Bank customers may soon be using their phones to actually talk.
This summer, two major banks will announce audio virtual assistants paired with voice biometrics in their mobile apps, according to Nuance Communications.
More banks are in discussion to do the same. USAA is already up and running with Nina, Nuance’s virtual assistant, and US Bank is testing a voice assistant for some credit card customers. But combining a virtual assistant with voice biometrics is a new step, and one that may transform how users use their mobile apps.
Voice banking began with call centers in the 1970s and grew with branchless banks such as USAA and First Direct in the 1980s and ’90s. Advances in voice-recognition technology in the last few years, combined with the migration of transactions to the mobile channel, will soon allow users of some mobile banking apps to manage their accounts solely by voice.
Users with a virtual assistant such as Siri can open their banking apps with their voice, log in using their voice password, and complete transactions with the bank’s virtual assistant — all without touching the screen, except to prompt the app to accept your voice passphrase.
“We’re moving beyond speech recognition to intelligent natural language,” said Brett Beranek, solutions marketing manager for Nuance Communications. “It’s even moving beyond the smartphone to cars and TV.” Beranek said that over the last two to three years, banks have been seriously considering both voice biometric and virtual assistants, but that 2014 is the year that both are coming together.

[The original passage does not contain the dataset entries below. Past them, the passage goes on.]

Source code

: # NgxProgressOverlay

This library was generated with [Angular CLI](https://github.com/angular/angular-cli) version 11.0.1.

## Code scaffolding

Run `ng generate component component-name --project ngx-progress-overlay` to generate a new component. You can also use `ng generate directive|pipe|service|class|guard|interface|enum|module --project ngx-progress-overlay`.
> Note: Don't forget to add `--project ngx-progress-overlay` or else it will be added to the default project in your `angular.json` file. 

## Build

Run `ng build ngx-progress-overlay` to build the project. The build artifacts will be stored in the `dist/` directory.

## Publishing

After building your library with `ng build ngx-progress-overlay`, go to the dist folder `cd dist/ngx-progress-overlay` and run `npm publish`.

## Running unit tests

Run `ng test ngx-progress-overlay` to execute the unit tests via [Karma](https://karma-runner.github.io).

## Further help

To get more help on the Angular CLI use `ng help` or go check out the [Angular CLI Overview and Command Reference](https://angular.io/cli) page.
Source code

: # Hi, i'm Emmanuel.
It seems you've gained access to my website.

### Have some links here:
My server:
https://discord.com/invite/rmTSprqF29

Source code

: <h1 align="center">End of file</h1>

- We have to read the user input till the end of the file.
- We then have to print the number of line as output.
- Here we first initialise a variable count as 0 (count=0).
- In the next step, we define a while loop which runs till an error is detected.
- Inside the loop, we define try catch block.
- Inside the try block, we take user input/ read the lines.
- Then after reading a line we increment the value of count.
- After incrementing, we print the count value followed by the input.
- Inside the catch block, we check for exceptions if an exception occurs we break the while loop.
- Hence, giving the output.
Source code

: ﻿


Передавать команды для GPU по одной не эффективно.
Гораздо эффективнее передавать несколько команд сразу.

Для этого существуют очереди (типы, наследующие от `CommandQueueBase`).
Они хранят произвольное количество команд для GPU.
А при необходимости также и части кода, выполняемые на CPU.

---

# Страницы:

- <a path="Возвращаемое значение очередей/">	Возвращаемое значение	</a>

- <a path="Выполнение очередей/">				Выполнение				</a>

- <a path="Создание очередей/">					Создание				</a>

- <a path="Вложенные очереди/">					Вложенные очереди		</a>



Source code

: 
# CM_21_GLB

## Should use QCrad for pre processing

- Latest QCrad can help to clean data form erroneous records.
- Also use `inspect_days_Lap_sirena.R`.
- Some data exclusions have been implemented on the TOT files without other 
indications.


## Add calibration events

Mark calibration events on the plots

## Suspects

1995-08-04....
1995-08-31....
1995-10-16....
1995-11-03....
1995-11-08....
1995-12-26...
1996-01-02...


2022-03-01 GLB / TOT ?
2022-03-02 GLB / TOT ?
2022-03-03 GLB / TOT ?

The use case for voice is much like that for photo banking. Tapping a tiny smartphone screen is a pain point. The smartphone offers multiple input methods,and voice is the most basic of all — it is a phone, after all.
Voice also works as an authentication method. Users create passphrases, and Nuances’ software measures some 200 characteristics of the voiceprint. Some 50 banks including TD and Barclays, currently use Nuance technology for voice biometrics in their call center. Passwords, of course, are hard to remember and crackable by any hacker willing to put in the effort.
Biometrics are present in a few bank branches, such as Bridge Community Bank in Iowa, but have come under fire for presenting another attractive target to hackers. A database of fingerprints, for example, would yield valuable information to hackers — and fingerprints, unlike passwords or voice passphrases — are hard to change. Nuance does not store the entire voiceprint, but only “characteristics” of it, according to Beranek.
The security component will log the user in using a voice password, and also come up during high-risk transactions, such as transactions of large amounts of money.
Many customers will not be comfortable making transactions by voice, since mobile phones are often used in public places. But given the popularity of call centers, there are many customers that do like the sound of a voice to do their banking. Will a virtual assitant be as good a s a human?